One thing, though, is pretty clear: Performance cars are on the “euthanize” list. No rumor — a sad fact. GM has confirmed that there will be no more SS Impala over at Chevrolet — and the supercharged Cobalt SS will be gradually faded out, beginning with the sedan version later this year followed by total extinction (coupes too) the next. Cobalt will return to being exclusively an econo-box and GM will quit trying to compete in the import sport-compact segment entirely. The SS version of the HHR is also history — and of course, Pontiac (and all its performance-themed cars like the G8, GXP and Solstice) is finis

GM has even confirmed that there will be no high-performance “V” iteration of the Cadillac STS sedan — and the rumor is that other Cadillac “V” models, like the CTS-V and XLR-V, could be dropped as well. 

The biggest potential bombshell, of course, is the prospect that GM will have to cancel the Chevy Camaro, too. Its presence in the lineup is hugely impolitic right now, with GM shaking the proverbial tin cup and hoping taxpayers will dig deep. Selling a completely frivolous steroidal muscle coupe works just fine when, you know, the cars actually sell. But right now such cars are as popular as Dick Cheney and GM management will fold at the first hint of a public thrashing by some posturing pol in D.C., let alone the full weight of Congress (or some back-room arm twisting by President Obama; remember what happened to Wagoner). 

Things do not look swell. Ford’s much more established Mustang — a car similar to Camaro but which has deeper roots in the marketplace as well as continuity going for it –isn’t selling. The Dodge Challenger — another reanimated ’70s-era muscle car — is the 2009 equivalent of the Studebaker Avanti of the ’60s: The final defiant salvo of a doomed and sinking battleship just before it rolls over and disappears forever. 

One wonders, though — what exactly will GM sell once it no longer sells anything with muscle (besides Corvette)? Economy cars and hybrids? The Japanese dominate those segments, with new entrants from Korea (and soon, India and China) coming in strong seconds and thirds. 

Why has GM chosen to go after the segments and markets where it has been least successful rather than fine-tune what it has historically excelled at?

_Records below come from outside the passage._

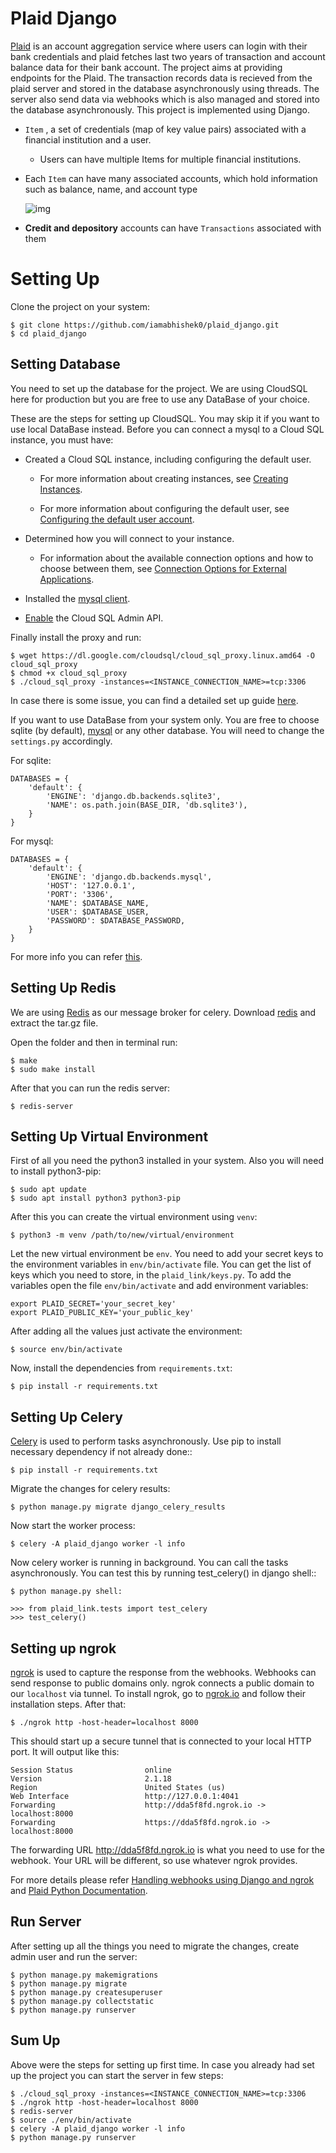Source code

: # Plaid Django

[Plaid](https://plaid.com/docs/)​ is an account aggregation service where users can login with their bank credentials and plaid fetches last two years of transaction and account balance data for their bank account. The project aims at providing endpoints for the Plaid. The transaction records data is recieved from the plaid server and stored in the database asynchronously using threads. The server also send data via webhooks which is also managed and stored into the database asynchronously. This project is implemented using Django.

* `Item`​ , a set of credentials (map of key value pairs) associated with a financial institution and a user.
  * Users can have multiple Items for multiple financial institutions.

* Each `​Item​` can have many associated accounts, which hold information such as balance, name, and account type

    ![img](media/plaid_model.jpg)

* **Credit and depository**​ accounts can have `Transactions` associated with them

# Setting Up

Clone the project on your system:

    $ git clone https://github.com/iamabhishek0/plaid_django.git
    $ cd plaid_django

## Setting Database

You need to set up the database for the project. We are using CloudSQL here for production but you are free to use any DataBase of your choice.

These are the steps for setting up CloudSQL. You may skip it if you want to use local DataBase instead. Before you can connect a mysql to a Cloud SQL instance, you must have:

* Created a Cloud SQL instance, including configuring the default user.

  * For more information about creating instances, see [Creating Instances](https://cloud.google.com/sql/docs/mysql/create-instance).

  * For more information about configuring the default user, see [Configuring the default user account](https://cloud.google.com/sql/docs/mysql/create-manage-users#user-root).

* Determined how you will connect to your instance.

  * For information about the available connection options and how to choose between them, see [Connection Options for External Applications](https://cloud.google.com/sql/docs/mysql/external-connection-methods).
    
* Installed the [mysql client](https://dev.mysql.com/downloads/mysql/).

* [Enable](https://console.cloud.google.com/flows/enableapi?apiid=sqladmin) the Cloud SQL Admin API.

Finally install the proxy and run:

    $ wget https://dl.google.com/cloudsql/cloud_sql_proxy.linux.amd64 -O cloud_sql_proxy
    $ chmod +x cloud_sql_proxy
    $ ./cloud_sql_proxy -instances=<INSTANCE_CONNECTION_NAME>=tcp:3306

In case there is some issue, you can find a detailed set up guide [here](https://cloud.google.com/sql/docs/mysql/connect-admin-proxy).

If you want to use DataBase from your system only. You are free to choose sqlite (by default), [mysql](https://dev.mysql.com/downloads/mysql/) or any other database. You will need to change the `settings.py` accordingly.

For sqlite:

    DATABASES = {
        'default': {
            'ENGINE': 'django.db.backends.sqlite3',
            'NAME': os.path.join(BASE_DIR, 'db.sqlite3'),
        }
    }

For mysql:

    DATABASES = {
        'default': {
            'ENGINE': 'django.db.backends.mysql',
            'HOST': '127.0.0.1',
            'PORT': '3306',
            'NAME': $DATABASE_NAME,
            'USER': $DATABASE_USER,
            'PASSWORD': $DATABASE_PASSWORD,
        }
    }

For more info you can refer [this](https://docs.djangoproject.com/en/3.0/ref/settings/#databases).

## Setting Up Redis

We are using [Redis](https://redis.io/) as our message broker for celery. Download [redis](https://redis.io/download) and extract the tar.gz file.

Open the folder and then in terminal run:

    $ make
    $ sudo make install

After that you can run the redis server:

    $ redis-server

## Setting Up Virtual Environment

First of all you need the python3 installed in your system. Also you will need to install python3-pip:

    $ sudo apt update
    $ sudo apt install python3 python3-pip

After this you can create the virtual environment using `venv`:

    $ python3 -m venv /path/to/new/virtual/environment

Let the new virtual environment be `env`. You need to add your secret keys to the environment variables in `env/bin/activate` file. You can get the list of keys which you need to store, in the `plaid_link/keys.py`. To add the variables open the file `env/bin/activate` and add environment variables:

    export PLAID_SECRET='your_secret_key'
    export PLAID_PUBLIC_KEY='your_public_key'

After adding all the values just activate the environment:

    $ source env/bin/activate

Now, install the dependencies from `requirements.txt`:

    $ pip install -r requirements.txt

## Setting Up Celery

[Celery](https://docs.celeryproject.org/en/stable/) is used to perform tasks asynchronously. Use pip to install necessary dependency if not already done::

    $ pip install -r requirements.txt

Migrate the changes for celery results:

    $ python manage.py migrate django_celery_results

Now start the worker process:

    $ celery -A plaid_django worker -l info

Now celery worker is running in background. You can call the tasks asynchronously. You can test this by running test_celery() in django shell::

    $ python manage.py shell:

    >>> from plaid_link.tests import test_celery
    >>> test_celery()

## Setting up ngrok

[ngrok](ngrok.io) is used to capture the response from the webhooks. Webhooks can send response to public domains only. ngrok connects a public domain to our `localhost` via tunnel. To install ngrok, go to [ngrok.io](ngrok.io) and follow their installation steps. After that:

    $ ./ngrok http -host-header=localhost 8000

This should start up a secure tunnel that is connected to your local HTTP port. It will output like this:

    Session Status                online
    Version                       2.1.18
    Region                        United States (us)
    Web Interface                 http://127.0.0.1:4041
    Forwarding                    http://dda5f8fd.ngrok.io -> localhost:8000
    Forwarding                    https://dda5f8fd.ngrok.io -> localhost:8000

The forwarding URL http://dda5f8fd.ngrok.io is what you need to use for the webhook. Your URL will be different, so use whatever ngrok provides.

For more details please refer [Handling webhooks using Django and ngrok](https://hackernoon.com/handling-webhooks-using-django-and-ngrok-b7ff27a6fd47) and [Plaid Python Documentation](https://plaid.github.io/plaid-python/index.html?highlight=webhook#plaid.api.sandbox.Sandbox.Item.Item.fire_webhook).

## Run Server
After setting up all the things you need to migrate the changes, create admin user and run the server:

    $ python manage.py makemigrations
    $ python manage.py migrate
    $ python manage.py createsuperuser
    $ python manage.py collectstatic
    $ python manage.py runserver

## Sum Up

Above were the steps for setting up first time. In case you already had set up the project you can start the server in few steps:

    $ ./cloud_sql_proxy -instances=<INSTANCE_CONNECTION_NAME>=tcp:3306
    $ ./ngrok http -host-header=localhost 8000
    $ redis-server
    $ source ./env/bin/activate
    $ celery -A plaid_django worker -l info
    $ python manage.py runserver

Yes, I mean larger cars (and trucks) as well as performance-oriented stuff. 

Answer? Because GM is still sucking the pipe — and has come to believe the BS emanating out all corners that its woes are due to the lack of frugal and efficient little transportation models and its parallel fixation on severing all ties with rude gas hogs. 

Bunk.

Those kind of cars (the gas hogs) were hot commodities — and earned GM big time profits. Toyota and Honda, et al., desperately wanted in on this action, too. What did the Jim Jones on it all was almost overnight $4 gas followed by the sudden collapse of the debt-finance driven economy. The American consumer is tapped out and terrified. He is broke and cannot afford a new car — any car. (Even Toyota, much-touted purveyor of “efficient” cars, experienced its first yearly net loss in decades and in some cases sales are off 30 percent or more.) 

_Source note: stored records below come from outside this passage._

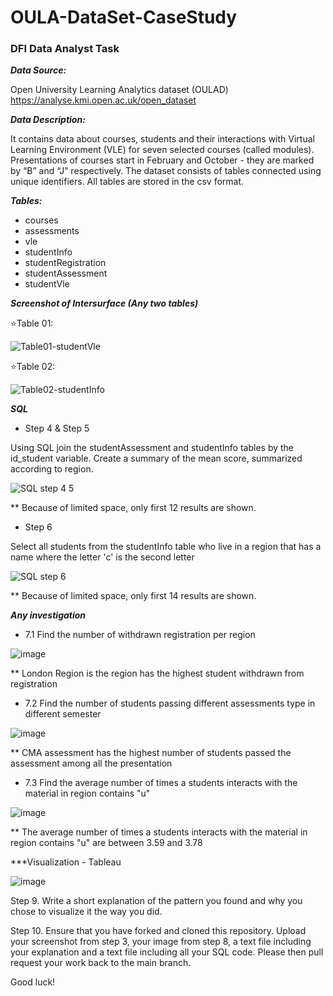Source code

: # OULA-DataSet-CaseStudy
### DFI Data Analyst Task

***Data Source:***

Open University Learning Analytics dataset (OULAD)
https://analyse.kmi.open.ac.uk/open_dataset

***Data Description:***

It contains data about courses, students and their interactions with Virtual Learning Environment (VLE) for seven selected courses (called modules). Presentations of courses start in February and October - they are marked by “B” and “J” respectively. The dataset consists of tables connected using unique identifiers. All tables are stored in the csv format.

***Tables:***
- courses
- assessments
- vle
- studentInfo
- studentRegistration
- studentAssessment
- studentVle

***Screenshot of Intersurface (Any two tables)***

:star:Table 01:

![Table01-studentVle](https://user-images.githubusercontent.com/83144665/149256358-2ceeef46-aae7-4122-aa2b-d000e4c67516.png)

:star:Table 02:

![Table02-studentInfo](https://user-images.githubusercontent.com/83144665/149256386-5ac3decc-7874-4f31-99a4-89446447bb9d.png)

***SQL***

- Step 4 & Step 5

Using SQL join the studentAssessment and studentInfo tables by the id_student variable.
Create a summary of the mean score, summarized according to region.

![SQL step 4 5](https://user-images.githubusercontent.com/83144665/149257940-ef8479a1-1f55-445c-a362-f5b33da67277.png)

** Because of limited space, only first 12 results are shown. 

- Step 6

Select all students from the studentInfo table who live in a region that has a name where the letter 'c' is the second letter

![SQL step 6](https://user-images.githubusercontent.com/83144665/149258174-831422f8-3392-4a8f-b57b-a7f34f12c4be.png)

** Because of limited space, only first 14 results are shown. 

***Any investigation***

- 7.1 Find the number of withdrawn registration per region

![image](https://user-images.githubusercontent.com/83144665/149400534-d72725b5-eb7a-4888-9ba1-cf31b6ce1b44.png)

** London Region is the region has the highest student withdrawn from registration


- 7.2 Find the number of students passing different assessments type in different semester

![image](https://user-images.githubusercontent.com/83144665/149400895-8f10949d-f5a5-41f2-91b0-d20bb4bd738f.png)

** CMA assessment has the highest number of students passed the assessment among all the presentation


- 7.3 Find the average number of times a students interacts with the material in region contains "u"

![image](https://user-images.githubusercontent.com/83144665/149401239-72b1adce-3f15-4056-9820-8596b10e3d5e.png)

** The average number of times a students interacts with the material in region contains "u" are between 3.59 and 3.78


***Visualization - Tableau

![image](https://user-images.githubusercontent.com/83144665/149407182-aebe4b1a-e191-4357-8522-2366ce4e78f4.png)

Step 9.
Write a short explanation of the pattern you found and why you chose to visualize it the way you did.

Step 10.
Ensure that you have forked and cloned this repository. Upload your screenshot from step 3, your image from step 8, a text file including your explanation and a text file including all your SQL code. Please then pull request your work back to the main branch.

Good luck!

None of the jabbering jabberwockies out there want to touch the third rail — the real issue, the Thing Behind it All. And that is the fact that millions of people no longer have inflated home equity lines to tap, but do have a pocket full of maxed out credit cards, 40 percent less in their 401ks — and are scared white that their job (if the still have a job) will be outsourced or right-sized or otherwise disappeared in the very near future — probably funded by their own tax dollars. 

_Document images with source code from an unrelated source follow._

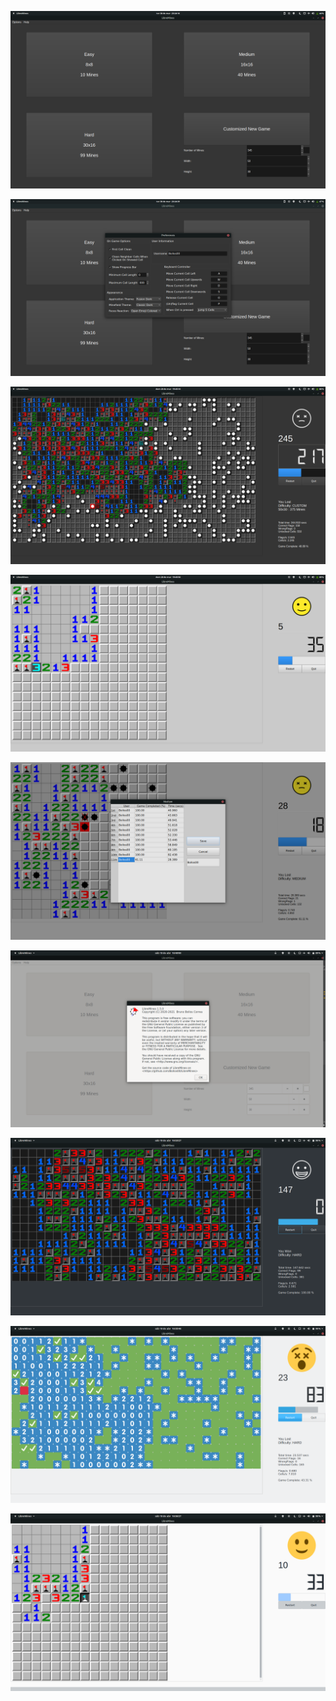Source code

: ![](Screenshot0.png)

![](Screenshot1.png)

![](Screenshot2.png)

![](Screenshot3.png)

![](Screenshot4.png)

![](Screenshot5.png)

![](Screenshot6.png)

![](Screenshot7.png)

![](Screenshot8.png)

So, signing up for a $30k car loan is not high on most people’s agendas right now. 

Which means that no matter how they re-arrange the deck chairs on the Titanic, until the buying power (that is, the actual wealth) of the average American recovers, neither will GM — nor anyone else. Those fancy all-electric Volts that GM has on deck for next year? They’re going to sit unsold on dealership lots (the few remaining), right alongside the piled up inventories of unsold Tahoes and Camaros. Wait and see.